Aidit: Sebelum Namanya Dihapus dari Sejarah

 

Aidit: Sebelum Namanya Dihapus dari Sejarah

Ia datang dari Belitung, sebuah pulau kecil yang kelak mengantarkannya ke pusaran sejarah paling kelam negeri ini. Namanya Dipa Nusantara Aidit. Tapi dalam lembar-lembar buku pelajaran, nama itu nyaris tak disebut. Ia lebih sering muncul sebagai bayang-bayang: tokoh gelap di balik tragedi, simbol dari ideologi yang dibenci, atau biang kerok dari malam berdarah yang hingga kini tak pernah benar-benar selesai diceritakan.

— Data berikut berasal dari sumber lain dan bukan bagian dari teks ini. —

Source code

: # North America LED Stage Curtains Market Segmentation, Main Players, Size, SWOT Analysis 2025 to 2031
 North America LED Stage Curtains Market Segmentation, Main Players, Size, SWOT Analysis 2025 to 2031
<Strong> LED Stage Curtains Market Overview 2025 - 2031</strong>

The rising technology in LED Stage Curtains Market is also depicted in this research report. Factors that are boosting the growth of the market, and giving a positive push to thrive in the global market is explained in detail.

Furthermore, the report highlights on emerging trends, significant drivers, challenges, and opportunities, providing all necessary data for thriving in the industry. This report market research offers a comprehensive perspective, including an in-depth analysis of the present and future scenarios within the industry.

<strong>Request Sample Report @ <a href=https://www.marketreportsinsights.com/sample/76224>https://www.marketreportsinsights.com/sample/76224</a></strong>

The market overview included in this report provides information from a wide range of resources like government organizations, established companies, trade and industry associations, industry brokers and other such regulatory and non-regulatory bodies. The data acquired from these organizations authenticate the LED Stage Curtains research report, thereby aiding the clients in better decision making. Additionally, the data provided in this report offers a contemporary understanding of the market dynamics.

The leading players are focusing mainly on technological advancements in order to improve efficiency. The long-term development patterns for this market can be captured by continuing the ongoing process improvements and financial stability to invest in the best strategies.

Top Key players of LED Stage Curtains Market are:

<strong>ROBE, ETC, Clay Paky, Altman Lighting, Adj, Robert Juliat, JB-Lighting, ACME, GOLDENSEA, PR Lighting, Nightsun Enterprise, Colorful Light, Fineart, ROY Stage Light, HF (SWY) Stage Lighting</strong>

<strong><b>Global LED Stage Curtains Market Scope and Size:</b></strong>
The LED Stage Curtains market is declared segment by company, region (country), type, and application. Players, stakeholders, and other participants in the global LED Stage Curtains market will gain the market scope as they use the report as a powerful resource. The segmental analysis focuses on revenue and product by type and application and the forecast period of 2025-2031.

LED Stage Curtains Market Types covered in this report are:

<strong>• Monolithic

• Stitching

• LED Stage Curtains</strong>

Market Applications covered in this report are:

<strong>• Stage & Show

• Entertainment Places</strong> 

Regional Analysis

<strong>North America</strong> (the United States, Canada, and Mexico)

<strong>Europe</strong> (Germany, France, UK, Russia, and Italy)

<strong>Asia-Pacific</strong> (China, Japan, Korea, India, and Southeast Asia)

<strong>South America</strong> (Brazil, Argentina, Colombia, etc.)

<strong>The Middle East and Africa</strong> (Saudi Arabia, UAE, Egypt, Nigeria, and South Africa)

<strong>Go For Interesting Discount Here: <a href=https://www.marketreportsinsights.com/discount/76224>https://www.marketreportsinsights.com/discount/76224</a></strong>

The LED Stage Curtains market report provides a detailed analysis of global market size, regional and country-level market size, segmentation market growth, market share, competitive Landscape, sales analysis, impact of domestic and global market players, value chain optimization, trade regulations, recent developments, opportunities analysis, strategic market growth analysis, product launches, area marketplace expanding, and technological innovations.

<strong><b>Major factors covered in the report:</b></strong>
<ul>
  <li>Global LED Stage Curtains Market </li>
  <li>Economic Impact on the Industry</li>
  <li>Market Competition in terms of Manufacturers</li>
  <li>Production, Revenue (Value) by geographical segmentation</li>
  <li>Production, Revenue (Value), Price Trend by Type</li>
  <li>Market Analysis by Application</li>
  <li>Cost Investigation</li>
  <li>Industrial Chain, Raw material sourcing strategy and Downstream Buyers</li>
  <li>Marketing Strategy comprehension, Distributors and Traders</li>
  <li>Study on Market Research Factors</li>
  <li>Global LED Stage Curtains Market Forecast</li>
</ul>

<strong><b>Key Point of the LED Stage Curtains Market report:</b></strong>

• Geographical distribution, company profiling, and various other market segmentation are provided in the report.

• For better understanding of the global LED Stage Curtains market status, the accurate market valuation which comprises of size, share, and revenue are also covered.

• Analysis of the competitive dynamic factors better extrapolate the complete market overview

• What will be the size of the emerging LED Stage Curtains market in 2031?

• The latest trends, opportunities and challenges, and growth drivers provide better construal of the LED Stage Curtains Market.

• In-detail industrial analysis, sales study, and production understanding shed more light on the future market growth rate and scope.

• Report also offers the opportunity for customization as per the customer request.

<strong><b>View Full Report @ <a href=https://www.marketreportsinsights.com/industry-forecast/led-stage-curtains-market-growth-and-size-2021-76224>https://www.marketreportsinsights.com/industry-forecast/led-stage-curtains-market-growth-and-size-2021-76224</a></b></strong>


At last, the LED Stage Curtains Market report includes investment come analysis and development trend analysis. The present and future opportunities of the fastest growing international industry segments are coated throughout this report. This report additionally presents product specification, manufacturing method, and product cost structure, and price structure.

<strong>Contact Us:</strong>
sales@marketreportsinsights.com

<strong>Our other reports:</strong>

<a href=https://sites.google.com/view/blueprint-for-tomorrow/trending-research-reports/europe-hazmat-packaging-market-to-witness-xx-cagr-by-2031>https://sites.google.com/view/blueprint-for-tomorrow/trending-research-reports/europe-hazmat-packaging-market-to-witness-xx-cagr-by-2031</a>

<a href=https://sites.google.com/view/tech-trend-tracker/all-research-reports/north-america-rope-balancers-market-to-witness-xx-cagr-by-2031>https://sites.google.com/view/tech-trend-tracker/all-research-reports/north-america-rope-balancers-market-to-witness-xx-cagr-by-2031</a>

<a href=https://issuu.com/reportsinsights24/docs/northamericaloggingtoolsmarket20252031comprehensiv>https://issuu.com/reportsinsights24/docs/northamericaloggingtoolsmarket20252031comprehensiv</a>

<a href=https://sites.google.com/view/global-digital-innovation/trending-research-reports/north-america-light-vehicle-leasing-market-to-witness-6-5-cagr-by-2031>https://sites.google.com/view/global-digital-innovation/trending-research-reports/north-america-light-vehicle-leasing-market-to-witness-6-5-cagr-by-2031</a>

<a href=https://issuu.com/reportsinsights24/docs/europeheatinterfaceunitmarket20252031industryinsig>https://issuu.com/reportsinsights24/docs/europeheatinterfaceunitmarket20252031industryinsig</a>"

Namun sebelum semua itu, Aidit adalah seorang pemuda dengan buku-buku tebal di tangannya, dengan mata yang menyala oleh mimpi akan keadilan. Di masa republik baru saja merangkak dari penjajahan, ia menawarkan jalan lain. Bukan jalan Soekarno yang karismatik, bukan pula jalan tentara yang gemar menabuh senapan—Aidit datang membawa gagasan yang lahir dari api Revolusi Bolshevik, dari gema Moskow, dari penderitaan kaum buruh yang lapar dan petani yang tak punya tanah.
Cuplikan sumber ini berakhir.